Distillation-based Scenario-Adaptive Mixture-of-Experts for the Matching Stage of Multi-scenario Recommendation
Ruibing Wang, Shuhan Guo, Haotong Du, Quanming Yao

TL;DR
This paper introduces DSMOE, a novel distillation-based approach with a scenario-adaptive module for multi-scenario recommendation, enhancing matching accuracy especially in data-sparse scenarios.
Contribution
It proposes DSMOE, combining a lightweight scenario-adaptive projection with cross-architecture knowledge distillation to improve multi-scenario matching performance.
Findings
Significantly improves retrieval quality in data-sparse scenarios
Outperforms existing methods on real-world datasets
Effectively prevents expert collapse in long-tail scenarios
Abstract
Multi-scenario recommendation is pivotal for optimizing user experience across diverse contexts.
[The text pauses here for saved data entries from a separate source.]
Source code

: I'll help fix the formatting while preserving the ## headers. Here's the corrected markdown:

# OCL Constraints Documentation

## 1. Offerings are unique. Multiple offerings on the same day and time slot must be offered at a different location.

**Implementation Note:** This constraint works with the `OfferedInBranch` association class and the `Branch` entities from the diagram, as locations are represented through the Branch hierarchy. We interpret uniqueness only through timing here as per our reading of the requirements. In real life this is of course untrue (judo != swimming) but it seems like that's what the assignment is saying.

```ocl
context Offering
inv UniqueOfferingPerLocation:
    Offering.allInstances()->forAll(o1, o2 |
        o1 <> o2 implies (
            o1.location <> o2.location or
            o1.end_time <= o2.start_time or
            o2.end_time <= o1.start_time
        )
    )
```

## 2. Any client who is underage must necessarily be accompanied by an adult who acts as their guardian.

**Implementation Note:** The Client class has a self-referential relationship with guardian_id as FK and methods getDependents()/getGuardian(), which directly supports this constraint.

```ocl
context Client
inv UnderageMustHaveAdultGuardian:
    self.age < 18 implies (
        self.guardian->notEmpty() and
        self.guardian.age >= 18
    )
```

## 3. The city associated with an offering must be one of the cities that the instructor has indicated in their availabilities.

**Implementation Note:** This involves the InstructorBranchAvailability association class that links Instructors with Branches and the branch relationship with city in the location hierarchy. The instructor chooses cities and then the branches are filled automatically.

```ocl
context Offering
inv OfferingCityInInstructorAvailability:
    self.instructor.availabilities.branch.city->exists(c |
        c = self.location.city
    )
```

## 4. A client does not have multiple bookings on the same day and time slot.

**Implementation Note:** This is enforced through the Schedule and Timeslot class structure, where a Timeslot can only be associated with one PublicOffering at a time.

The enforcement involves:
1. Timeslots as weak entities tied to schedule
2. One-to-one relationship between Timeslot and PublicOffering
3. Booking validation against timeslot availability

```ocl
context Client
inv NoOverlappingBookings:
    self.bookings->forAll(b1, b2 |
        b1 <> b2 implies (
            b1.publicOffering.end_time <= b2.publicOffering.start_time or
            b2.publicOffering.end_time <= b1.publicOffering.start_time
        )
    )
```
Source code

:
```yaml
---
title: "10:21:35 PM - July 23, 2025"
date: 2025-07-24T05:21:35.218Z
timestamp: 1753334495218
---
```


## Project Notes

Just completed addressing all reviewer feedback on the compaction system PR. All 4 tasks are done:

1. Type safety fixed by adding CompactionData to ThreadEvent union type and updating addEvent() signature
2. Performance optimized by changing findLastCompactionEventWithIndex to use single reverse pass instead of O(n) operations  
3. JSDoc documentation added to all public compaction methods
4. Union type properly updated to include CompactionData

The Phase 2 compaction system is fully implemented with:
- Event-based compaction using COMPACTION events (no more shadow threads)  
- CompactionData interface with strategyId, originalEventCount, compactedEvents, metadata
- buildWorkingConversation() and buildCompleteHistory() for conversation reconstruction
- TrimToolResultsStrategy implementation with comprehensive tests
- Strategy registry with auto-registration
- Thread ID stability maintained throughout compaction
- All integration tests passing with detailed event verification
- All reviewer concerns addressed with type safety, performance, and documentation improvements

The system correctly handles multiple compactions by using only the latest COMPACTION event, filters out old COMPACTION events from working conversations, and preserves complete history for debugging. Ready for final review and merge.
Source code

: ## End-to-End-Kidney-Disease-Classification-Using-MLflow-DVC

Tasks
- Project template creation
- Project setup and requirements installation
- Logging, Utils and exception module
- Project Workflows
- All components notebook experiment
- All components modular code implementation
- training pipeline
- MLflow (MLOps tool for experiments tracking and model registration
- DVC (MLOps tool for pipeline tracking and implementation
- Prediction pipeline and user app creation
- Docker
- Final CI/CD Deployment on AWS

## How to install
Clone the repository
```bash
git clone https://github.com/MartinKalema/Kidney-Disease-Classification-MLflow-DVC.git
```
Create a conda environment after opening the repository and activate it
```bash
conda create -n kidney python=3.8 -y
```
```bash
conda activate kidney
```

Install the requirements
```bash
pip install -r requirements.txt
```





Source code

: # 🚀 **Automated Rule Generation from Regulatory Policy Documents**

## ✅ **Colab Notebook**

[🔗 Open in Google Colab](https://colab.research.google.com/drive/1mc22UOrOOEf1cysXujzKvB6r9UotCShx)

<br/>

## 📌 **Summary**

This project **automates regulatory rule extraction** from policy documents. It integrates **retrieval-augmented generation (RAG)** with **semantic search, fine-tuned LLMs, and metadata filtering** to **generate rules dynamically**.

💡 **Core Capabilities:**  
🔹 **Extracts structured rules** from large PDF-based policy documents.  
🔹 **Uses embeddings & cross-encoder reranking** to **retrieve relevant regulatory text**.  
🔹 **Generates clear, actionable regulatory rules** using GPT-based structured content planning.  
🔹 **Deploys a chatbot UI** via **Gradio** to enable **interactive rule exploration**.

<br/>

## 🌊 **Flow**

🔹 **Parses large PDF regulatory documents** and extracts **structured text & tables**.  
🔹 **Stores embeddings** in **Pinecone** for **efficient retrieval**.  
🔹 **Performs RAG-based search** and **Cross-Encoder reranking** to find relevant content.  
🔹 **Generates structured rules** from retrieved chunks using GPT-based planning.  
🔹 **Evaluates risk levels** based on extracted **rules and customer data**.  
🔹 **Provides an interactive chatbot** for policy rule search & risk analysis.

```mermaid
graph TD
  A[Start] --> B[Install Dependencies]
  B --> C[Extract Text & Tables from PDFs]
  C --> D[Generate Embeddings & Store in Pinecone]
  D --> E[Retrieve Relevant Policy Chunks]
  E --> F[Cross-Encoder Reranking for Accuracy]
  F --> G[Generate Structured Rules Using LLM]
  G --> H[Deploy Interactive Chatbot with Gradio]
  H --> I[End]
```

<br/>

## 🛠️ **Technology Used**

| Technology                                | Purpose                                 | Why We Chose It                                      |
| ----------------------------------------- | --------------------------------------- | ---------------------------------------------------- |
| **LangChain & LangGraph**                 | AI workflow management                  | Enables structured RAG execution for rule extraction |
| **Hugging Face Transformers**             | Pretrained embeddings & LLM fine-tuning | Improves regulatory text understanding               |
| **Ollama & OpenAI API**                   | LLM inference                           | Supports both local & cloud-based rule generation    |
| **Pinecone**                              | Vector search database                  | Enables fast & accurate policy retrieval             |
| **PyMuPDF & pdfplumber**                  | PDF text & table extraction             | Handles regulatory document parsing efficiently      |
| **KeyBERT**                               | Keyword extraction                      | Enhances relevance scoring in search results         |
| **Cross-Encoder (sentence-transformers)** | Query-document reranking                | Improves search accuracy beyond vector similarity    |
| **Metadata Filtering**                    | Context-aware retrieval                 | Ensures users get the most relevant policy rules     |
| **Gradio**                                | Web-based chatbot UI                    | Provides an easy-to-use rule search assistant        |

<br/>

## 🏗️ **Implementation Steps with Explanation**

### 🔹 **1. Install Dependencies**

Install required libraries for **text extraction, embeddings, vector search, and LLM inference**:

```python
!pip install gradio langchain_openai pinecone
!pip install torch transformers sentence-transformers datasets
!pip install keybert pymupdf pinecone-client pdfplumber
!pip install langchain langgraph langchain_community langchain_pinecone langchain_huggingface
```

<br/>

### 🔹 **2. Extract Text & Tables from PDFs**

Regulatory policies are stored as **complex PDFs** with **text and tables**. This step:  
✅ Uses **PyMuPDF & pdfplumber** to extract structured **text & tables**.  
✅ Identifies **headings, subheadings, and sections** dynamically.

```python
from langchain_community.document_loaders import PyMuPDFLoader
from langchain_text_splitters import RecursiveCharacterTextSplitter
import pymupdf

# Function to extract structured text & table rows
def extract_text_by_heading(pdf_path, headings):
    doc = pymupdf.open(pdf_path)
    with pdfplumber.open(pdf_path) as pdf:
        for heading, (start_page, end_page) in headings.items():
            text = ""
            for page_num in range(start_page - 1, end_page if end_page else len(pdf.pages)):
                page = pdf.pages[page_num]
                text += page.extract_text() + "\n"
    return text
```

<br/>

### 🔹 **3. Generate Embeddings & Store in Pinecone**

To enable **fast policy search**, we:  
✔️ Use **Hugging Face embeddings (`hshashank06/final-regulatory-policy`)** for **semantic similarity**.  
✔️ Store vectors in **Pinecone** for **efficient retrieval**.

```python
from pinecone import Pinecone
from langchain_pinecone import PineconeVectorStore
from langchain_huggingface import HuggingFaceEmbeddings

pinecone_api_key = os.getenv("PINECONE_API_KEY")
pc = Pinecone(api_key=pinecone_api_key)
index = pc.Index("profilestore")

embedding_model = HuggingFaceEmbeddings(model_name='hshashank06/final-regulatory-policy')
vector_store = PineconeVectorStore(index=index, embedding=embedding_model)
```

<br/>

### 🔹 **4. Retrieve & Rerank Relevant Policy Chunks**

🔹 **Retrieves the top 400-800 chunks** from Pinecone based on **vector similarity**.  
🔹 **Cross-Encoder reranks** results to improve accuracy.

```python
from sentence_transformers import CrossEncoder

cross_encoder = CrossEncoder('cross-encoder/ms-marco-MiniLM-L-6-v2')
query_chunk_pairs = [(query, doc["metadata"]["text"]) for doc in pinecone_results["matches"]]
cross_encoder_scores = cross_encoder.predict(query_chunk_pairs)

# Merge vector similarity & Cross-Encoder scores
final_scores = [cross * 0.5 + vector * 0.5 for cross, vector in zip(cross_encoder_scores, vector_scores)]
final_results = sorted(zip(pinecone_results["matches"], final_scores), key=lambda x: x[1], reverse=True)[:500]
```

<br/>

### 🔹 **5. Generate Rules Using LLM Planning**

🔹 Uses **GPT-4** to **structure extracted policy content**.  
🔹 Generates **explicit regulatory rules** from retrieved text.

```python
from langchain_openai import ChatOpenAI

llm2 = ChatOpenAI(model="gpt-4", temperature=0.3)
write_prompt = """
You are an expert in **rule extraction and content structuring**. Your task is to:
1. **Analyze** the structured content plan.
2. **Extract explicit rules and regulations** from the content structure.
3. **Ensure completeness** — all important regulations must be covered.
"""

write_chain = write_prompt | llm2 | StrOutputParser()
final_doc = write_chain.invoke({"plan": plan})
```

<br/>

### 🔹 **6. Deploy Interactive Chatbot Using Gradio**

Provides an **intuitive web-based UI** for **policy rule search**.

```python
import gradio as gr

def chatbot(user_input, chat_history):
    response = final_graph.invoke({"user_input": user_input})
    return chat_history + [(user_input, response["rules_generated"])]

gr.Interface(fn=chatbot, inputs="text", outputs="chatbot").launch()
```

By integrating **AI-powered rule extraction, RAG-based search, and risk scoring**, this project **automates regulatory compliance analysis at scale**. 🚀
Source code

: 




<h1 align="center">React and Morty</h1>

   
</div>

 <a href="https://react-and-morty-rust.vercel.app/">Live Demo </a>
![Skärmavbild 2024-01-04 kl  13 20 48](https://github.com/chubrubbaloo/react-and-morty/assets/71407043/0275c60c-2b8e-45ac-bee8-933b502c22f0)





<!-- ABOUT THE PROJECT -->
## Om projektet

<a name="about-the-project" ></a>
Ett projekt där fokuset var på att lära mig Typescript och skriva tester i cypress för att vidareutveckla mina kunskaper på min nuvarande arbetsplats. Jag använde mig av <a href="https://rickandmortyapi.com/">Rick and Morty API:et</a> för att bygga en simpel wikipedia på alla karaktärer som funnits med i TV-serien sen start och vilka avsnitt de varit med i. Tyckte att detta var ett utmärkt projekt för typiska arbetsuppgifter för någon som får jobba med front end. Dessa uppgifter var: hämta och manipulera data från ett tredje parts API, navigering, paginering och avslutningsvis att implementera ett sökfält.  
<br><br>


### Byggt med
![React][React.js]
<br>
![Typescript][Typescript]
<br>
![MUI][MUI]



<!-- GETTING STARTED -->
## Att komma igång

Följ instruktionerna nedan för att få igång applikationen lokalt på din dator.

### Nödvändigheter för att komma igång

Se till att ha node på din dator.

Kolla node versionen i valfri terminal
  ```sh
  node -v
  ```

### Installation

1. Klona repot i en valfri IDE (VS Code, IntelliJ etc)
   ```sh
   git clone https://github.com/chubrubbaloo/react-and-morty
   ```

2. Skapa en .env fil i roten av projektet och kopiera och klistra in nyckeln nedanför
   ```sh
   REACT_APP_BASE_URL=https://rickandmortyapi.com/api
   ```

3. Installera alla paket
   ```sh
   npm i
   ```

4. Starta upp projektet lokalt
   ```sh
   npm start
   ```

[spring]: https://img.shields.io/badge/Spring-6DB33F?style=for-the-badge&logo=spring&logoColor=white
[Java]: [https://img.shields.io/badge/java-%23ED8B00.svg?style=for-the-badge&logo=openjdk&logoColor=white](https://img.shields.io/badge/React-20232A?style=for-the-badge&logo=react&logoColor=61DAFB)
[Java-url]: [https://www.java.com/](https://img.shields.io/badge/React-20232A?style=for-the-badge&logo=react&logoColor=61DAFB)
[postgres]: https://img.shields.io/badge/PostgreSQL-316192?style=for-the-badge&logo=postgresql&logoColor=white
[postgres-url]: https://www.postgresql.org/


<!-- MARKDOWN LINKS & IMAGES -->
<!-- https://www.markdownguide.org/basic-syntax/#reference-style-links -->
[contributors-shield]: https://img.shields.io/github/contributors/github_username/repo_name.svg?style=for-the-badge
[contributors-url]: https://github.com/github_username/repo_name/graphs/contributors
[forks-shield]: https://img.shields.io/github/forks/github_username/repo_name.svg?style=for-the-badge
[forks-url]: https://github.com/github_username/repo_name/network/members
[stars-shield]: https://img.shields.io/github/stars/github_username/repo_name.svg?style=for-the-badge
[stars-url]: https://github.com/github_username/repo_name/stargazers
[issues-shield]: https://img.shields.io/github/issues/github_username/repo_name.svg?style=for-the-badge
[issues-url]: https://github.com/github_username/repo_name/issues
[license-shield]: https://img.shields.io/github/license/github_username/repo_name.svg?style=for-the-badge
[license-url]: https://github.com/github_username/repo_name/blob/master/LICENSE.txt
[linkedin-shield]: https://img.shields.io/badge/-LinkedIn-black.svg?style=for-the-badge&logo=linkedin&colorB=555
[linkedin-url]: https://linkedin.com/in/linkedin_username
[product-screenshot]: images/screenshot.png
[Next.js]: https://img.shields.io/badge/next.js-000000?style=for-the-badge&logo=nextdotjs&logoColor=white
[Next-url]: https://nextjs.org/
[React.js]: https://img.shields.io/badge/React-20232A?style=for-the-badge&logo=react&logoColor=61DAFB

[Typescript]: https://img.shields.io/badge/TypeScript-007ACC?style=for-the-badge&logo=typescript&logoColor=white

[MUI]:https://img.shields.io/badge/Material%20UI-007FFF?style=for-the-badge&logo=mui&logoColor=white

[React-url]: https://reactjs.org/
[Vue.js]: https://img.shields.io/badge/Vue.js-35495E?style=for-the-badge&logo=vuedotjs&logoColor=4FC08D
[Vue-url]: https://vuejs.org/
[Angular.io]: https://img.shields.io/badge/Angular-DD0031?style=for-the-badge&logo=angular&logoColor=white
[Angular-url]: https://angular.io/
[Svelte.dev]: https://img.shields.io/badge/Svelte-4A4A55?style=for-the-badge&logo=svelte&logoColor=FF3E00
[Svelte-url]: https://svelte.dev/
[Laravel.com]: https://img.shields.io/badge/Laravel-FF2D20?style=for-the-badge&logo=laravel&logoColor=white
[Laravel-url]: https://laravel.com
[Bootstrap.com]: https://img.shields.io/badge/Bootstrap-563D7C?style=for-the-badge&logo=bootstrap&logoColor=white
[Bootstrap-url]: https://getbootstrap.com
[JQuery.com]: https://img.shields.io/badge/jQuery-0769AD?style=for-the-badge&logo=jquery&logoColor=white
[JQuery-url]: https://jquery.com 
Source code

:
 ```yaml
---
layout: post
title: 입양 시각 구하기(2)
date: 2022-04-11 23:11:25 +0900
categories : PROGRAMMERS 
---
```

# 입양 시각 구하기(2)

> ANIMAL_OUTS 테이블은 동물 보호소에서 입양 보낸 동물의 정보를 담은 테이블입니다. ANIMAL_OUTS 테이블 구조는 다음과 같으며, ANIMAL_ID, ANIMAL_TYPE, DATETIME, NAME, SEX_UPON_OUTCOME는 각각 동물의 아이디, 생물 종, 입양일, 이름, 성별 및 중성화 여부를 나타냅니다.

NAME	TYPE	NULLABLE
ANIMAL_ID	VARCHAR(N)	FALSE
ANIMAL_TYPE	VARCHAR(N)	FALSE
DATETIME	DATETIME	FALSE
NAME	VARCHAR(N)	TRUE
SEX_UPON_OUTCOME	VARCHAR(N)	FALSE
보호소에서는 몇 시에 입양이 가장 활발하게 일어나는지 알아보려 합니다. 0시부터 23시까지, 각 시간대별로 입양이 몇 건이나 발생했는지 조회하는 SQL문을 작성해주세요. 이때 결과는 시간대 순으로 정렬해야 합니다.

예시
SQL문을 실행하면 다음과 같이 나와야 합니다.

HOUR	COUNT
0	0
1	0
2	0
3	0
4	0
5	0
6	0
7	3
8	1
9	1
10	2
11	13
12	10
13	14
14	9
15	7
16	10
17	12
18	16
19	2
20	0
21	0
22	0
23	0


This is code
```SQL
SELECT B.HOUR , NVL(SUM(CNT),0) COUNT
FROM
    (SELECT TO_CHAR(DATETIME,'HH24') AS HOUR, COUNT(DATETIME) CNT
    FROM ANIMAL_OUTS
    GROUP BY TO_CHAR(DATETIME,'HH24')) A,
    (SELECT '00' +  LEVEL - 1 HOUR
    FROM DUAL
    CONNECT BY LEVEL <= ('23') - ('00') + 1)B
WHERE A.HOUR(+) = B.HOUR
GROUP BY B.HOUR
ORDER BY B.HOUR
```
While Multi-gate Mixture-of-Experts (MMOE) thrives in ranking, its transfer to the matching stage is hindered by the blind optimization inherent to independent two-tower architectures and the parameter dominance of head scenarios. To address these structural and distributional bottlenecks, we propose Distillation-based Scenario-Adaptive Mixture-of-Experts (DSMOE). Specially, we devise a Scenario-Adaptive Projection (SAP) module to generate lightweight, context-specific parameters, effectively preventing expert collapse in long-tail scenarios. Concurrently, we introduce a cross-architecture knowledge distillation framework, where an interaction-aware teacher guides the two-tower student to capture complex matching patterns. Extensive experiments on real-world datasets demonstrate DSMOE's…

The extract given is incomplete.